Pipelines Guide

Sequential and Dataflow pipeline patterns, configurations, and best practices

Version: {VERSION} Related: Execution Guide, Tasks Guide, Dataflow Guide

Overview

Taskiq-Flow provides two main pipeline types for orchestrating task workflows:

SequentialPipeline — Manual step chaining for linear workflows
DataflowPipeline — Automatic DAG construction from task dependencies

For a comprehensive deep-dive into dataflow patterns, see the Dataflow Guide.

This guide explores both types, their use cases, and how to choose between them.

1. Sequential Pipeline

The classic pipeline model where you explicitly chain steps in order.

1.1. Basic Structure

from taskiq_flow import Pipeline

pipeline = (
    Pipeline(broker)
    .call_next(task1)
    .call_next(task2)
    .call_next(task3)
)

Execution: task1 → task2 → task3 (synchronously)

1.2. Available Operations

`.call_next(task, *args, **kwargs)`

Execute a task, passing the previous result as the first argument:

pipeline.call_next(process_data).call_next(save_result)
# process_data receives output of previous step
# save_result receives output of process_data

Parameter binding:

By position: result becomes first argument
By name: pipeline.call_next(task, param_name=previous_result)

Example:

@broker.task
def multiply(value: int, factor: int) -> int:
    return value * factor

pipeline.call_next(add_one).call_next(multiply, factor=3)
# add_one output → multiply(value=...) , factor=3

`.call_after(task, *args, **kwargs)`

Execute a task without consuming the previous result (fire-and-forget within pipeline):

pipeline.call_next(process).call_after(log_completion)
# log_completion runs after process but doesn't receive process's output

Useful for side effects (logging, notifications) that shouldn’t transform the data flow.

`.map(task, max_parallel=None)`

Apply a task to each element of an iterable result in parallel:

# Previous step returned: [1, 2, 3, 4]
pipeline.map(process_item)
# Runs process_item(1), process_item(2), ... concurrently
# Collects results: [processed1, processed2, ...]

Options:

max_parallel=10 — limit concurrent executions
output_name="results" — custom output key (default: task output name)

`.filter(task)`

Keep elements where the task returns truthy:

# Previous step returned: [1, 2, 3, 4]
pipeline.filter(is_even)
# Keeps elements where is_even(element) returns True
# Result: [2, 4]

`.group(tasks, param_names=None)`

Execute multiple independent tasks in parallel, starting from the same input:

pipeline.group(
    [task_a, task_b, task_c],
    param_names=["x", "y", "z"]  # bind input to these parameters
)
# All three tasks receive the same previous result
# Returns: [result_a, result_b, result_c]

2. Dataflow Pipeline

For a comprehensive guide on dataflow patterns, see the Dataflow Guide.

Automatic DAG construction using @pipeline_task(output=...) annotations.

2.1. Declaring Task Outputs

from taskiq_flow import pipeline_task, DataflowPipeline

@broker.task
@pipeline_task(output="features")
def extract_features(data: list[str]) -> dict:
    return {"count": len(data)}

@broker.task
@pipeline_task(output="stats")
def compute_stats(features: dict) -> dict:
    return {"entries": features["count"] * 2}

@broker.task
@pipeline_task(output="report")
def generate_report(stats: dict) -> str:
    return f"Stats: {stats}"

Key: The output parameter declares what this task produces.
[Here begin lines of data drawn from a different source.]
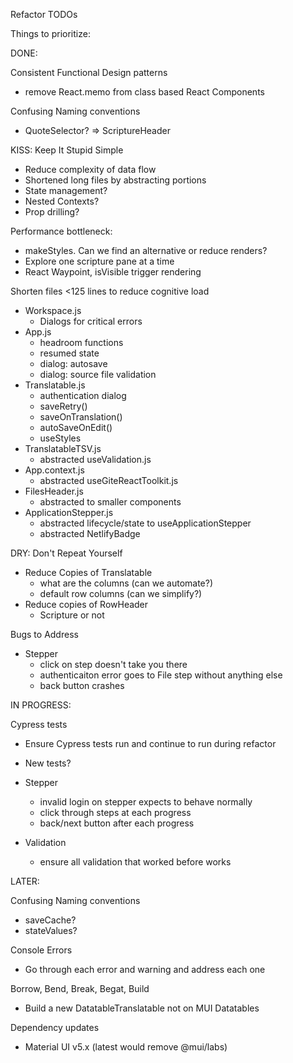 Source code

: Refactor TODOs

Things to prioritize:

DONE:

Consistent Functional Design patterns
- remove React.memo from class based React Components

Confusing Naming conventions
- QuoteSelector? => ScriptureHeader

KISS: Keep It Stupid Simple
- Reduce complexity of data flow
- Shortened long files by abstracting portions
- State management?
- Nested Contexts?
- Prop drilling?

Performance bottleneck:
- makeStyles. Can we find an alternative or reduce renders?
- Explore one scripture pane at a time
- React Waypoint, isVisible trigger rendering

Shorten files <125 lines to reduce cognitive load
- Workspace.js
  - Dialogs for critical errors
- App.js
  - headroom functions
  - resumed state
  - dialog: autosave
  - dialog: source file validation
- Translatable.js
  - authentication dialog
  - saveRetry()
  - saveOnTranslation()
  - autoSaveOnEdit()
  - useStyles
- TranslatableTSV.js
  - abstracted useValidation.js
- App.context.js
  - abstracted useGiteReactToolkit.js
- FilesHeader.js
  - abstracted to smaller components
- ApplicationStepper.js
  - abstracted lifecycle/state to useApplicationStepper
  - abstracted NetlifyBadge

DRY: Don't Repeat Yourself
- Reduce Copies of Translatable
  - what are the columns (can we automate?)
  - default row columns (can we simplify?)
- Reduce copies of RowHeader
  - Scripture or not

Bugs to Address
- Stepper
  - click on step doesn't take you there
  - authenticaiton error goes to File step without anything else
  - back button crashes

IN PROGRESS:

Cypress tests
- Ensure Cypress tests run and continue to run during refactor
- New tests?
- Stepper
  - invalid login on stepper expects to behave normally
  - click through steps at each progress
  - back/next button after each progress

- Validation
  - ensure all validation that worked before works

LATER:

Confusing Naming conventions
- saveCache?
- stateValues?

Console Errors
- Go through each error and warning and address each one

Borrow, Bend, Break, Begat, Build
- Build a new DatatableTranslatable not on MUI Datatables

Dependency updates
- Material UI v5.x (latest would remove @mui/labs) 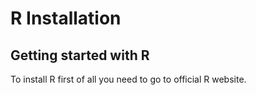 # R Installation

## Getting started with R

To install R first of all you need to go to official R website. 
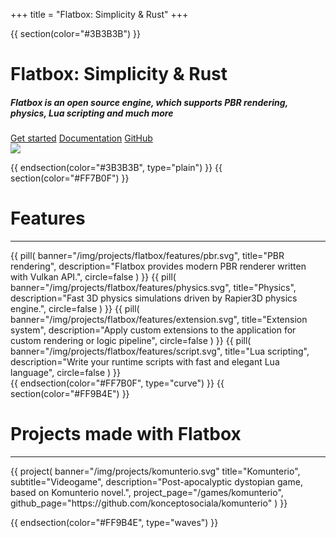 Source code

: +++
title = "Flatbox: Simplicity & Rust"
+++

{{ section(color="#3B3B3B") }}

<div class="container row">
    <div class="col-lg-6 col-12 order-lg-1 order-2 ps-lg-5 ps-md-5 pt-3 animate__animated animate__fadeIn">
        <h1 class="display-1 bold">Flatbox: Simplicity &amp; Rust</h1>
        <h5 class="mb-3 lh-base">Flatbox is an open source engine, which supports PBR rendering, physics, Lua scripting and much more</h5>
        <a class="btn btn-primary m-1" href="https://konceptosociala.eu.org/flatbox"><i class="fa fa-rocket" aria-hidden="true"></i> Get started</a>
        <a class="btn btn-outline-warning m-1" href="https://docs.rs/despero"><i class="fa fa-book" aria-hidden="true"></i> Documentation</a>
        <a class="btn btn-outline-light m-1" href="https://github.com/konceptosociala/flatbox"><i class="fa fa-github" aria-hidden="true"></i> GitHub</a>
    </div>
    <div class="col-lg-6 col-12 order-lg-2 order-1 pt-3 animate__animated animate__fadeIn animate__delay-1s text-center">
        <img src="/img/flatbox_logo.png" class="w-75 p-lg-5 p-3 float-lg-end"/>
    </div>
</div>

{{ endsection(color="#3B3B3B", type="plain") }}
{{ section(color="#FF7B0F") }}

# Features
<hr class="big-hr">
<div class="row">
    {{
        pill(
            banner="/img/projects/flatbox/features/pbr.svg",
            title="PBR rendering",
            description="Flatbox provides modern PBR renderer written with Vulkan API.",
            circle=false
        )
    }}
    {{
        pill(
            banner="/img/projects/flatbox/features/physics.svg",
            title="Physics",
            description="Fast 3D physics simulations driven by Rapier3D physics engine.",
            circle=false
        )
    }}
    {{
        pill(
            banner="/img/projects/flatbox/features/extension.svg",
            title="Extension system",
            description="Apply custom extensions to the application for custom rendering or logic pipeline",
            circle=false
        )
    }}
    {{
        pill(
            banner="/img/projects/flatbox/features/script.svg",
            title="Lua scripting",
            description="Write your runtime scripts with fast and elegant Lua language",
            circle=false
        )
    }}
</div>
{{ endsection(color="#FF7B0F", type="curve") }}
{{ section(color="#FF9B4E") }}

# Projects made with Flatbox
<hr class="big-hr">
<div class="row">
    {{ 
        project(
            banner="/img/projects/komunterio.svg"
            title="Komunterio", 
            subtitle="Videogame", 
            description="Post-apocalyptic dystopian game, based on Komunterio novel.",
            project_page="/games/komunterio",
            github_page="https://github.com/konceptosociala/komunterio"
        ) 
    }}
</div>

{{ endsection(color="#FF9B4E", type="waves") }} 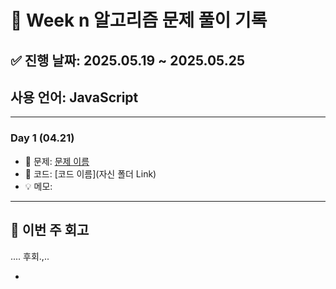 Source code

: # 📘 Week n 알고리즘 문제 풀이 기록

## ✅ 진행 날짜: 2025.05.19 ~ 2025.05.25

## 사용 언어: JavaScript

---

### Day 1 (04.21)

- 🔗 문제: [문제 이름](링크)
- 📁 코드: [코드 이름](자신 폴더 Link)
- 💡 메모:

---

## 📌 이번 주 회고

.... 후회.,..

-
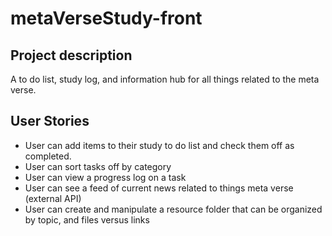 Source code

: # metaVerseStudy-front

## Project description

A to do list, study log, and information hub for all things related to the meta verse.

## User Stories
- User can add items to their study to do list and check them off as completed.
- User can sort tasks off by category
- User can view a progress log on a task
- User can see a feed of current news related to things meta verse (external API)
- User can create and manipulate a resource folder that can be organized by topic, and files versus links
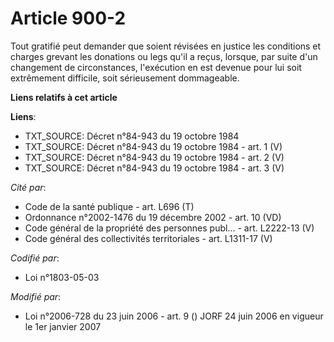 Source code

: # Article 900-2

Tout gratifié peut demander que soient révisées en justice les conditions et charges grevant les donations ou legs qu'il a
reçus, lorsque, par suite d'un changement de circonstances, l'exécution en est devenue pour lui soit extrêmement difficile,
soit sérieusement dommageable.

**Liens relatifs à cet article**

**Liens**:

  - TXT_SOURCE: Décret n°84-943 du 19 octobre 1984
  - TXT_SOURCE: Décret n°84-943 du 19 octobre 1984 - art. 1 (V)
  - TXT_SOURCE: Décret n°84-943 du 19 octobre 1984 - art. 2 (V)
  - TXT_SOURCE: Décret n°84-943 du 19 octobre 1984 - art. 3 (V)

_Cité par_:

  - Code de la santé publique - art. L696 (T)
  - Ordonnance n°2002-1476 du 19 décembre 2002 - art. 10 (VD)
  - Code général de la propriété des personnes publ... - art. L2222-13 (V)
  - Code général des collectivités territoriales - art. L1311-17 (V)

_Codifié par_:

  - Loi n°1803-05-03

_Modifié par_:

  - Loi n°2006-728 du 23 juin 2006 - art. 9 () JORF 24 juin 2006 en vigueur le 1er janvier 2007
Downstream tasks declare matching parameter names to consume those outputs.

2.2. Building the Pipeline

pipeline = DataflowPipeline.from_tasks(
    broker,
    [extract_features, compute_stats, generate_report]
)

Automatic dependency resolution:

extract_features produces features — no dependencies
compute_stats needs features — depends on extract_features
generate_report needs stats — depends on compute_stats

Resulting DAG:

extract_features → compute_stats → generate_report

2.3. Multiple Consumers

Multiple tasks can consume the same output; they’ll all wait for the producer:

@broker.task
@pipeline_task(output="features")
def extract(data): ...

@broker.task
@pipeline_task(output="tags")
def tag(features: dict): ...   # consumer 1 of features

@broker.task
@pipeline_task(output="embedding")
def embed(features: dict): ... # consumer 2 of features

# Both tag and embed run in parallel after extract completes

2.4. Input Parameters

Dataflow pipelines accept external inputs via kiq_dataflow(**kwargs):

results = await pipeline.kiq_dataflow(data=["file1.mp3", "file2.mp3"])
# The `data` parameter is matched to any task needing it
# Must match a parameter name of a task with no producer (external input)

3. Pipeline Configuration

3.1. Adding Tracking

from taskiq_flow import PipelineTrackingManager

tracking = PipelineTrackingManager().with_auto_storage(broker)
pipeline = Pipeline(broker).with_tracking(tracking)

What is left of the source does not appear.